Estate planning today also accounts for digital assets

by | Jul 3, 2014 | Estate Planning |

In Texas and worldwide, the technology revolution has caused many old paradigms to fall away in the face of changing abilities and opportunities. In estate planning, a new area of digital assets is becoming more defined, while rules and procedures to appropriately process these assets during life and after death are developing. The estate planning process now includes making sure that one provides for the administration of his or her digital assets as well as the more traditional ones.

Some digital assets may have sentimental value only, whereas others may have economic worth. They may include photographs, personal poetry or books, family histories and ancestral trees, along with online bank accounts, PayPal accounts and other financial records. Other assets may include social media pages, domain names, bill payment services and records, email records and other miscellaneous items.

In one survey, people valued their online digital assets at an average worth of $55,000. It’s important to have all of your online information documented and turned over to your estate planning attorney when going over the preparation of a new plan. Alternatively, for those with existing estate plans, one should accumulate the information and take it to the attorney to update the plan. It’s best to let an experienced professional determine which online documents are of economic value or importance.

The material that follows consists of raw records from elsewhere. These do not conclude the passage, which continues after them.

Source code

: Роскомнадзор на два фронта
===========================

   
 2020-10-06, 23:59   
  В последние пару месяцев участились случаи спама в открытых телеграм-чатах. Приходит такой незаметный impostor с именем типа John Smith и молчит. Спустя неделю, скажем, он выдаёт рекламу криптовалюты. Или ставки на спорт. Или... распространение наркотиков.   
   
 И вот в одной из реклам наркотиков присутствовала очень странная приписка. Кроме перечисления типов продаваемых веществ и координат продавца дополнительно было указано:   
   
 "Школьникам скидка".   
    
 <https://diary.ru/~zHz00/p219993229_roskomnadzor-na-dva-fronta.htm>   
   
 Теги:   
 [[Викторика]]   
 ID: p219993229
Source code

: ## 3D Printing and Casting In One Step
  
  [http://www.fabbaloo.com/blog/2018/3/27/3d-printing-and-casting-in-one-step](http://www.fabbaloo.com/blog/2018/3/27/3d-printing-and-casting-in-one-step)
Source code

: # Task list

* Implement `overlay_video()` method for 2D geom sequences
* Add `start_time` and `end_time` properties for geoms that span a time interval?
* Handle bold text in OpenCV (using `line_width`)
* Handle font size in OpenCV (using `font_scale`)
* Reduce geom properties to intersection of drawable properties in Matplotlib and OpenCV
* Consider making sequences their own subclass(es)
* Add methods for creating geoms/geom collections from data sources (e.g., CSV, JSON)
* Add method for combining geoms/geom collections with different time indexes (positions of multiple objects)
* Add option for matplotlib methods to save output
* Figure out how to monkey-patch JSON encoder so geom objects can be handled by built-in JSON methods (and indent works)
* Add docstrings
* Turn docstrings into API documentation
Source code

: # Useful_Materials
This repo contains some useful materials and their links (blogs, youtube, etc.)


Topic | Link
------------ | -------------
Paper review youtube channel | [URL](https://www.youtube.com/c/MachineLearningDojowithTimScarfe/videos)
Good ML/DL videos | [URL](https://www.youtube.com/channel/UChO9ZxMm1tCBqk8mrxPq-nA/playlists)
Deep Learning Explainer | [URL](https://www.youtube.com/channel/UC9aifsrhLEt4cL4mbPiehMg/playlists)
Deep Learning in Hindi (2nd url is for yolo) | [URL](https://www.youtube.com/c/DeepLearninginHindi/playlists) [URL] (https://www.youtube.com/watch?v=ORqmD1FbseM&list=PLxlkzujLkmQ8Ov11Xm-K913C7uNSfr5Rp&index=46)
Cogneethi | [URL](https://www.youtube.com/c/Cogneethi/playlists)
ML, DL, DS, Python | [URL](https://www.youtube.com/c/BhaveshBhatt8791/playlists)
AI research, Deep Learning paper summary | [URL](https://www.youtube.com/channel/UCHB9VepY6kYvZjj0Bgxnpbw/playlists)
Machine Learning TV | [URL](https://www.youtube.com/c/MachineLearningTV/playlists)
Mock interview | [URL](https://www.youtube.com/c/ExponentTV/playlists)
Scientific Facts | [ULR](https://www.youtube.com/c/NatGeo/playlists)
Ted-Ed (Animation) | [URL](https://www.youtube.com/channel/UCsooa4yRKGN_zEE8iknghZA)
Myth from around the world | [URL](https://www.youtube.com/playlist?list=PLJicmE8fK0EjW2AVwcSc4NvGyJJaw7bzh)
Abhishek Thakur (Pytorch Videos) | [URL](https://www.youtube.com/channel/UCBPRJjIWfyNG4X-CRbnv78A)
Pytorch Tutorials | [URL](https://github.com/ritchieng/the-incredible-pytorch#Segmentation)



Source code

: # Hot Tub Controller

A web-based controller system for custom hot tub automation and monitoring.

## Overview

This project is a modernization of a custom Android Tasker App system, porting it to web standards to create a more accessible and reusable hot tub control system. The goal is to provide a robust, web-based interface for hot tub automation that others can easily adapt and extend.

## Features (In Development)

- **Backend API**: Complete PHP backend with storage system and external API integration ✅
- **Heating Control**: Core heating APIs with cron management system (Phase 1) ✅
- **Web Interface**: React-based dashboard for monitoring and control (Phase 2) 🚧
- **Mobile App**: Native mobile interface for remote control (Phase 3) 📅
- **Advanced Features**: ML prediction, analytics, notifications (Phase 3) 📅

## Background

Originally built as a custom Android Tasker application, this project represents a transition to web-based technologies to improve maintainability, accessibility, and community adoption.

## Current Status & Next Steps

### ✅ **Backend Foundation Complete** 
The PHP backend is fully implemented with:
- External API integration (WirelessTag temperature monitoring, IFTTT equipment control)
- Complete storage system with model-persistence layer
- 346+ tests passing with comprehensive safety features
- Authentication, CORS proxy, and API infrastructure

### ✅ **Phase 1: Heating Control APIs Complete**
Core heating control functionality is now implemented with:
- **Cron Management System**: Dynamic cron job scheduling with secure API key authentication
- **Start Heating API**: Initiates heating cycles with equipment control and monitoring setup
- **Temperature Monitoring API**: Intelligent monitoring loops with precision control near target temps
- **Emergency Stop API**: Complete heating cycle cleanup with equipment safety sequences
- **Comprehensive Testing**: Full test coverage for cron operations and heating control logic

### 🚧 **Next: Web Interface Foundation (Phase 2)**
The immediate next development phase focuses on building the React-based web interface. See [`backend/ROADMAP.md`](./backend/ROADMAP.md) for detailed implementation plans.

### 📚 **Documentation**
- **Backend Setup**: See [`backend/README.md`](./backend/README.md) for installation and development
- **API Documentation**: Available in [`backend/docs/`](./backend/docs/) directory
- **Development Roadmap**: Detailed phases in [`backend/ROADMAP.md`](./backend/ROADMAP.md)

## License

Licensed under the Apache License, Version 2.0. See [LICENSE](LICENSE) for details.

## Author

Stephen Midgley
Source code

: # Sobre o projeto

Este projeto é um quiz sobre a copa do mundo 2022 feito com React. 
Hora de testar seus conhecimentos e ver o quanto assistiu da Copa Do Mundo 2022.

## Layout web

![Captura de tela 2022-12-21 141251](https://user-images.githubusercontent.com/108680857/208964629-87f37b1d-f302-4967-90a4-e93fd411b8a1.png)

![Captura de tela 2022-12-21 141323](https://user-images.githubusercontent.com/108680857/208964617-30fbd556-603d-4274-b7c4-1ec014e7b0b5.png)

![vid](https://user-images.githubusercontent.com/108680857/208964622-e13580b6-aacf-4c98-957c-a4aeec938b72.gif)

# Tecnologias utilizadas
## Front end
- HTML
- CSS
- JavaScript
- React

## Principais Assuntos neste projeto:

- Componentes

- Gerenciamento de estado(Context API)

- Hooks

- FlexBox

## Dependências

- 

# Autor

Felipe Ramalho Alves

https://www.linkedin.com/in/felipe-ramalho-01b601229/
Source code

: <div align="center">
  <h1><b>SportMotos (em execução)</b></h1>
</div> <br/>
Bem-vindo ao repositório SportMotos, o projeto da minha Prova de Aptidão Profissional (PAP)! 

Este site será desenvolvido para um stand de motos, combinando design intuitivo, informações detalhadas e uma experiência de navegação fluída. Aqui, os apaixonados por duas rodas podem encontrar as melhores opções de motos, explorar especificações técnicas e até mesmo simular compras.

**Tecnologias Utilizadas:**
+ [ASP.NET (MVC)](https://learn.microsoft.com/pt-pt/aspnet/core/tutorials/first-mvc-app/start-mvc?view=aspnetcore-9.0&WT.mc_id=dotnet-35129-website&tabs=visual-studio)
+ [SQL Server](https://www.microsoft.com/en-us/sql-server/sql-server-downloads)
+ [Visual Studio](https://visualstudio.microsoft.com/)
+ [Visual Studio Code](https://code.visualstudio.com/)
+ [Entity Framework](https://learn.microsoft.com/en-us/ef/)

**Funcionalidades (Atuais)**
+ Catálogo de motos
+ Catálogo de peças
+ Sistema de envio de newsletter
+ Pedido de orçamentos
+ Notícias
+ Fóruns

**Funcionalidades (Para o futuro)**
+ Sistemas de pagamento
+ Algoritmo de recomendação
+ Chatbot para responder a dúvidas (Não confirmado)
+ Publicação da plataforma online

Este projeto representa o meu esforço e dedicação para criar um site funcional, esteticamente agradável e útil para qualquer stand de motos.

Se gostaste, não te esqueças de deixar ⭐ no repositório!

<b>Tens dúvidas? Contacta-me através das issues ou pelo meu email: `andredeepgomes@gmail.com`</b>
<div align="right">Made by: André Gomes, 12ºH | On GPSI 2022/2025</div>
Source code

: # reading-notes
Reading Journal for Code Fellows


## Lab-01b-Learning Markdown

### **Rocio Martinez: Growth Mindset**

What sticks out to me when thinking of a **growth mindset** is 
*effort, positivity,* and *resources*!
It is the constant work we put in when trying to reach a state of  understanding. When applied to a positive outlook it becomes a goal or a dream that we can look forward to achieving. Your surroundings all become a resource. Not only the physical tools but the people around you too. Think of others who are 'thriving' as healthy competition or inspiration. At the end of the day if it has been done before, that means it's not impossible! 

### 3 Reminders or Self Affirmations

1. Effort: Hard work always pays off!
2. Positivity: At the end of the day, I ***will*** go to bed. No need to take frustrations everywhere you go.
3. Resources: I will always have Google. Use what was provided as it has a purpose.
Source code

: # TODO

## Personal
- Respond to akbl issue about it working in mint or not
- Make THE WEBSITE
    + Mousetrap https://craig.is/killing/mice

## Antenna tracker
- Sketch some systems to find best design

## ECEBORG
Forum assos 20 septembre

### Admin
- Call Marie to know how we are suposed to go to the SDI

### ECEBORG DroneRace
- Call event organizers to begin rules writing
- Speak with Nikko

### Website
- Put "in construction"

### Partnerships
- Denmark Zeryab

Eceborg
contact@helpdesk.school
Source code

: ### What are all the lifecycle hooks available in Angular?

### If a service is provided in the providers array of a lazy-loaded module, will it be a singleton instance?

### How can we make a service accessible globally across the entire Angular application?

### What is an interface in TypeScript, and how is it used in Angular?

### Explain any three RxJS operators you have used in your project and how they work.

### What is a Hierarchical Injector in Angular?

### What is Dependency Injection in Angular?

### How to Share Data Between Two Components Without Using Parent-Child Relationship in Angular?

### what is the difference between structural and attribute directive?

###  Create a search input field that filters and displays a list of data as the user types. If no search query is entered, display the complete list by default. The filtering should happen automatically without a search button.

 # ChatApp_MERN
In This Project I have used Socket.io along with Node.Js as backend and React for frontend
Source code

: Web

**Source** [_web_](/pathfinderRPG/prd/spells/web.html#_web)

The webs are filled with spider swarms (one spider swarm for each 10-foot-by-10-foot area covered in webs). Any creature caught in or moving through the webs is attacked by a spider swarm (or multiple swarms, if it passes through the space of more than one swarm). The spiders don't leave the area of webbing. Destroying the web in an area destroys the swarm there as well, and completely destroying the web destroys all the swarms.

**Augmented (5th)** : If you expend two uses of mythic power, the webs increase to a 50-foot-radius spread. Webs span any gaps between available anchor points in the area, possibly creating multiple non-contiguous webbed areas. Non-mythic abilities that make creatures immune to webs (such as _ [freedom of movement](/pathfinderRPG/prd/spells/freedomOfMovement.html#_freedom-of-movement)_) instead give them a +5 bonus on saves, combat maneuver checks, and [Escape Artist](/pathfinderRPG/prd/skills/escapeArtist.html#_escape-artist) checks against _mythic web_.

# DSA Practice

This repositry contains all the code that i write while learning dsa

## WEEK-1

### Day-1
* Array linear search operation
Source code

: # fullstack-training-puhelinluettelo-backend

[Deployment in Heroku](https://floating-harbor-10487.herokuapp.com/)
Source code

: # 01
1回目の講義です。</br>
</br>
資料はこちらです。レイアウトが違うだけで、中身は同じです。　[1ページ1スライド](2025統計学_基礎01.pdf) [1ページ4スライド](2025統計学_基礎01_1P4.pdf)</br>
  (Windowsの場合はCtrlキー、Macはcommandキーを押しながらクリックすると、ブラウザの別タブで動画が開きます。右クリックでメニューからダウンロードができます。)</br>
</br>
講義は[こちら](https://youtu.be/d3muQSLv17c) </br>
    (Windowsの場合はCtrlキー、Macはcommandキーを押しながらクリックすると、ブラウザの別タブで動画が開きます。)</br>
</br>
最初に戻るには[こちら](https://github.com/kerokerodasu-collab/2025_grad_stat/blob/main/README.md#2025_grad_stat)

Additionally, sentimental items can be documented and provided separately to one’s executor or next of kin, with a separate letter of instructions on how to distribute or preserve such mementos. Furthermore, one’s passwords and other access information should be given to the appropriate persons. It’s entirely unnecessary to have your attorney, executor or others spending time and maybe money in trying to access or retrieve your materials.

Some experts in the field also recommend appointing a separate digital executor in your will or trust documents. This can be the same person, but in some cases, it may be more prudent to appoint a person whom one knows to be technologically proficient as well as trustworthy. Estate planning in Texas and nationwide is thus in a state of rapid change and adjustment necessitated by our increased technological capabilities.